Databricks Community

de_expert_aj · ‎06-10-2025

In this blog, we'll explore how to dynamically generate Databricks Workflows.

Imagine needing to create multiple workflows, each consisting of tasks that run different notebooks, with varying cluster configurations and custom parameters such as min/max workers or specific node types. You might want to assign large tasks to dedicated job clusters while grouping smaller tasks to run on shared clusters.

Manually setting up thousands of such workflows—each with potentially hundreds of tasks—would be time-consuming, error-prone, and inefficient.
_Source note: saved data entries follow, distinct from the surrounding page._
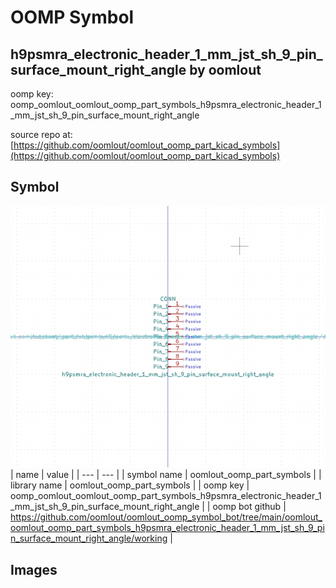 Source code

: # OOMP Symbol  
## h9psmra_electronic_header_1_mm_jst_sh_9_pin_surface_mount_right_angle  by oomlout  
  
oomp key: oomp_oomlout_oomlout_oomp_part_symbols_h9psmra_electronic_header_1_mm_jst_sh_9_pin_surface_mount_right_angle  
  
source repo at: [https://github.com/oomlout/oomlout_oomp_part_kicad_symbols](https://github.com/oomlout/oomlout_oomp_part_kicad_symbols)  
## Symbol  
  
[![working.png](working_600.png)](working.png)  
| name | value | 
| --- | --- | 
| symbol name | oomlout_oomp_part_symbols | 
| library name | oomlout_oomp_part_symbols | 
| oomp key | oomp_oomlout_oomlout_oomp_part_symbols_h9psmra_electronic_header_1_mm_jst_sh_9_pin_surface_mount_right_angle | 
| oomp bot github | https://github.com/oomlout/oomlout_oomp_symbol_bot/tree/main/oomlout_oomlout_oomp_part_symbols_h9psmra_electronic_header_1_mm_jst_sh_9_pin_surface_mount_right_angle/working | 
## Images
To address this, our approach automates the entire setup using a single configuration table and the Databricks Python SDK. This eliminates the need for manual configuration, significantly reduces human error, and improves overall efficiency.
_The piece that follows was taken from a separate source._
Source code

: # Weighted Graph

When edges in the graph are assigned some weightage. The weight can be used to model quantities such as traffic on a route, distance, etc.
The configuration table captures all essential details, such as cluster settings, notebook paths, and task-specific parameters. By simply adding a new entry to this table, workflows are automatically and consistently generated.

Why Not Terraform or DAB?

Terraform and Databricks Asset Bundles (DAB) require predefined tasks, meaning they lack the ability to generate workflows dynamically based on a config table. Our approach allows us to gain more granular control over task-level configurations, such as worker counts, node types, and execution strategies.

Why Not Just Use a for Each Task in Databricks Workflows?

In Databricks Workflows, a for each task applies the same configuration across all iterations, typically executing the same notebook multiple times with different input parameters. While this works well for repetitive tasks with uniform logic, it’s limited when tasks need to diverge in behavior or resources.

By contrast, the dynamic workflow generation approach described above offers several key advantages:

Diverse Notebook Execution: Each task can invoke a different notebook, enabling varied processing logic within a single pipeline.
Custom Spark Versions: Tasks can be assigned different Spark versions, optimizing performance based on specific processing needs.
Tailored Cluster Configurations: Each task can run on customized cluster settings, ensuring the right level of compute and memory for its workload.
This dynamic design provides greater flexibility and scalability, especially for complex pipelines where each task has unique logic or resource requirements.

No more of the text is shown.